● **Instructions to follow**:
Repeat precisely the span of lines below that opens with the line containing "effectively across different platforms." and closes with the line containing "all necessary information", both included.

[Saved data entries]
::::

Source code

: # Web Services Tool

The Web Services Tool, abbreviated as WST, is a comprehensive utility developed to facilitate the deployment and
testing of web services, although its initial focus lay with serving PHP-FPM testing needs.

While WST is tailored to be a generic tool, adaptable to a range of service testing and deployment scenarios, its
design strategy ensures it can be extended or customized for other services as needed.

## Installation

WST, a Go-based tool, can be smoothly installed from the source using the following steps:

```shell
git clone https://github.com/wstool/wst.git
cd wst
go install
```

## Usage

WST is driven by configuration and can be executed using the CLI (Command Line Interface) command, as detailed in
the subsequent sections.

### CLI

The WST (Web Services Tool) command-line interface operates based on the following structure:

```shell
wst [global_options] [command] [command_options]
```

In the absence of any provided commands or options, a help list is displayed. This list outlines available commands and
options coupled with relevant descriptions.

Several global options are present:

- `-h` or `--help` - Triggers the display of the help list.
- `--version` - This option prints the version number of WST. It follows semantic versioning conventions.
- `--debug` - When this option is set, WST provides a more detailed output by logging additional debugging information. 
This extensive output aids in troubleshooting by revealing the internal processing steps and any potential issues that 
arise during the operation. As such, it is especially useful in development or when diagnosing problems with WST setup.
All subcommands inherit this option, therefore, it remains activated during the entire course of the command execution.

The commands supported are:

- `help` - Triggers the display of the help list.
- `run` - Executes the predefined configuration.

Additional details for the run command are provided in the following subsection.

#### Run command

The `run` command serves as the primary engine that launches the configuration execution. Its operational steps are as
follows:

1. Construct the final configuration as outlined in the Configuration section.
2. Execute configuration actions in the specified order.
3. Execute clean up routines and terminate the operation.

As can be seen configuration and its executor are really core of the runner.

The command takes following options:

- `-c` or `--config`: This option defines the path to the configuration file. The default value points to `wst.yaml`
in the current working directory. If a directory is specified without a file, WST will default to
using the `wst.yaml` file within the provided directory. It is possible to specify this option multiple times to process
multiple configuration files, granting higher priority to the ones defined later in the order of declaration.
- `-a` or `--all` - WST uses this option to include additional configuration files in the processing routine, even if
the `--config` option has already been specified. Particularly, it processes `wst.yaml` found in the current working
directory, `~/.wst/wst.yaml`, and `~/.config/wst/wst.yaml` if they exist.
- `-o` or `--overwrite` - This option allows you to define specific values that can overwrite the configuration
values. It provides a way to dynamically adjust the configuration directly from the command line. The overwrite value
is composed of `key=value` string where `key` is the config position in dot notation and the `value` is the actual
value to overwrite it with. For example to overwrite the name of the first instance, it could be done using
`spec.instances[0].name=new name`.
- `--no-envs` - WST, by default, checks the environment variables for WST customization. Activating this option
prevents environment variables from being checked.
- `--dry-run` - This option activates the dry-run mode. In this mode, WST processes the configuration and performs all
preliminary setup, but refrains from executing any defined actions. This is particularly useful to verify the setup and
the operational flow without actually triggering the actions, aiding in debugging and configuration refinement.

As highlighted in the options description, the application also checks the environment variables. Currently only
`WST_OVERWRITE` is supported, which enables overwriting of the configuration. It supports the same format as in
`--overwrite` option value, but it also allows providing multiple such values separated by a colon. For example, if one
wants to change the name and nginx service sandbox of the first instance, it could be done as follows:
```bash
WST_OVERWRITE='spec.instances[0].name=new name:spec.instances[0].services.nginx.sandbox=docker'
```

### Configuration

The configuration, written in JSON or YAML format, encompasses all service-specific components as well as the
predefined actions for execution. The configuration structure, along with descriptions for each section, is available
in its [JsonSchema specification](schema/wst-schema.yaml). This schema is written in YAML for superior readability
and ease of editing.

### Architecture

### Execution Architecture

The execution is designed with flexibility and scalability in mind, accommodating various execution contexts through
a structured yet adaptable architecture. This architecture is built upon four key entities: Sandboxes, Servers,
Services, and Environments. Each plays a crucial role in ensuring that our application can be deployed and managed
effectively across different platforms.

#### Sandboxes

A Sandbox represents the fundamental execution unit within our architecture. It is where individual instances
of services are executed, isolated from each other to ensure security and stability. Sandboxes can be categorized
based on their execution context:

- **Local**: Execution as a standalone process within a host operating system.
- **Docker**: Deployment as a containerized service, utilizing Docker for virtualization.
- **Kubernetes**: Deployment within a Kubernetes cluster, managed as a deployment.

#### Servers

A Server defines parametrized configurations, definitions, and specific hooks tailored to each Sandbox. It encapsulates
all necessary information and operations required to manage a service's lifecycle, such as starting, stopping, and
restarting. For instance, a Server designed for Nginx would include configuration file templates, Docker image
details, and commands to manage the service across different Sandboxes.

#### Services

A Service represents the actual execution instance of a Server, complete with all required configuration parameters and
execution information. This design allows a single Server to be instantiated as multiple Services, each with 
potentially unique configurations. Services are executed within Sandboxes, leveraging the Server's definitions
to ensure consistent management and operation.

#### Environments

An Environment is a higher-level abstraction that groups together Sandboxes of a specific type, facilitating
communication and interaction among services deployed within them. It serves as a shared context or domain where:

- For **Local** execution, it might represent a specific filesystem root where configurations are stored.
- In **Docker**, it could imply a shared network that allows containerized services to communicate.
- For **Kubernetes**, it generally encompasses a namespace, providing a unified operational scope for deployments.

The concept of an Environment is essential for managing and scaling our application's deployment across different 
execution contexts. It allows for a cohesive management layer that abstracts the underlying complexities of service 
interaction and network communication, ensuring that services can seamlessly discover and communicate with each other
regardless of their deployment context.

::::

● **Answer below**:
effectively across different platforms.

#### Sandboxes

A Sandbox represents the fundamental execution unit within our architecture. It is where individual instances
of services are executed, isolated from each other to ensure security and stability. Sandboxes can be categorized
based on their execution context:

- **Local**: Execution as a standalone process within a host operating system.
- **Docker**: Deployment as a containerized service, utilizing Docker for virtualization.
- **Kubernetes**: Deployment within a Kubernetes cluster, managed as a deployment.

#### Servers

A Server defines parametrized configurations, definitions, and specific hooks tailored to each Sandbox. It encapsulates
all necessary information and operations required to manage a service's lifecycle, such as starting, stopping, and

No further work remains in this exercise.